HOW TO COMPLETE THIS TASK — Using the listing below, select the lines with the word "second" and copy them.

INFORMATION SHOWN —
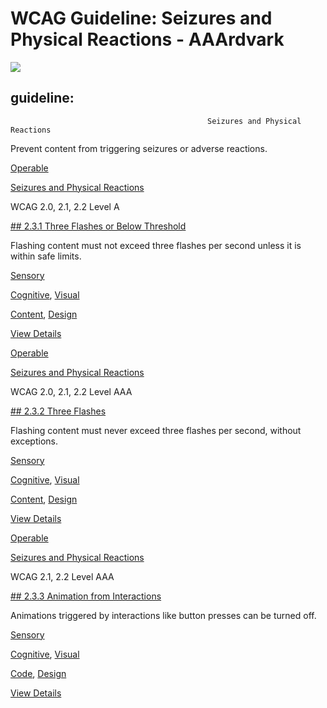 # WCAG Guideline: Seizures and Physical Reactions - AAArdvark

![](https://aaardvarkaccessibility.com/wp-content/uploads/2025/05/Profile-Cardiograph.svg) 
## guideline:    
                                            

                                                Seizures and Physical Reactions

Prevent content from triggering seizures or adverse reactions.

[Operable](https://aaardvarkaccessibility.com/wcag-principle/operable/)

[Seizures and Physical Reactions](https://aaardvarkaccessibility.com/wcag-guideline/seizures-and-physical-reactions/)

WCAG 2.0, 2.1, 2.2
Level A

[## 2.3.1 Three Flashes or Below Threshold](https://aaardvarkaccessibility.com/wcag-plain-english/2-3-1-three-flashes-or-below-threshold/)

Flashing content must not exceed three flashes per second unless it is within safe limits.

[Sensory](https://aaardvarkaccessibility.com/wcag-theme/sensory/) 

 

[Cognitive](https://aaardvarkaccessibility.com/wcag-disability/cognitive/), [Visual](https://aaardvarkaccessibility.com/wcag-disability/visual/) 

 

[Content](https://aaardvarkaccessibility.com/wcag-responsibility/content/), [Design](https://aaardvarkaccessibility.com/wcag-responsibility/design/) 

[View Details](https://aaardvarkaccessibility.com/wcag-plain-english/2-3-1-three-flashes-or-below-threshold/)

[Operable](https://aaardvarkaccessibility.com/wcag-principle/operable/)

[Seizures and Physical Reactions](https://aaardvarkaccessibility.com/wcag-guideline/seizures-and-physical-reactions/)

WCAG 2.0, 2.1, 2.2
Level AAA

[## 2.3.2 Three Flashes](https://aaardvarkaccessibility.com/wcag-plain-english/2-3-2-three-flashes/)

Flashing content must never exceed three flashes per second, without exceptions.

[Sensory](https://aaardvarkaccessibility.com/wcag-theme/sensory/) 

 

[Cognitive](https://aaardvarkaccessibility.com/wcag-disability/cognitive/), [Visual](https://aaardvarkaccessibility.com/wcag-disability/visual/) 

 

[Content](https://aaardvarkaccessibility.com/wcag-responsibility/content/), [Design](https://aaardvarkaccessibility.com/wcag-responsibility/design/) 

[View Details](https://aaardvarkaccessibility.com/wcag-plain-english/2-3-2-three-flashes/)

[Operable](https://aaardvarkaccessibility.com/wcag-principle/operable/)

[Seizures and Physical Reactions](https://aaardvarkaccessibility.com/wcag-guideline/seizures-and-physical-reactions/)

WCAG 2.1, 2.2
Level AAA

[## 2.3.3 Animation from Interactions](https://aaardvarkaccessibility.com/wcag-plain-english/2-3-3-animation-from-interactions/)

Animations triggered by interactions like button presses can be turned off.

[Sensory](https://aaardvarkaccessibility.com/wcag-theme/sensory/) 

 

[Cognitive](https://aaardvarkaccessibility.com/wcag-disability/cognitive/), [Visual](https://aaardvarkaccessibility.com/wcag-disability/visual/) 

 

[Code](https://aaardvarkaccessibility.com/wcag-responsibility/code/), [Design](https://aaardvarkaccessibility.com/wcag-responsibility/design/) 

[View Details](https://aaardvarkaccessibility.com/wcag-plain-english/2-3-3-animation-from-interactions/)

WRITTEN RESPONSE —
Flashing content must not exceed three flashes per second unless it is within safe limits.
Flashing content must never exceed three flashes per second, without exceptions.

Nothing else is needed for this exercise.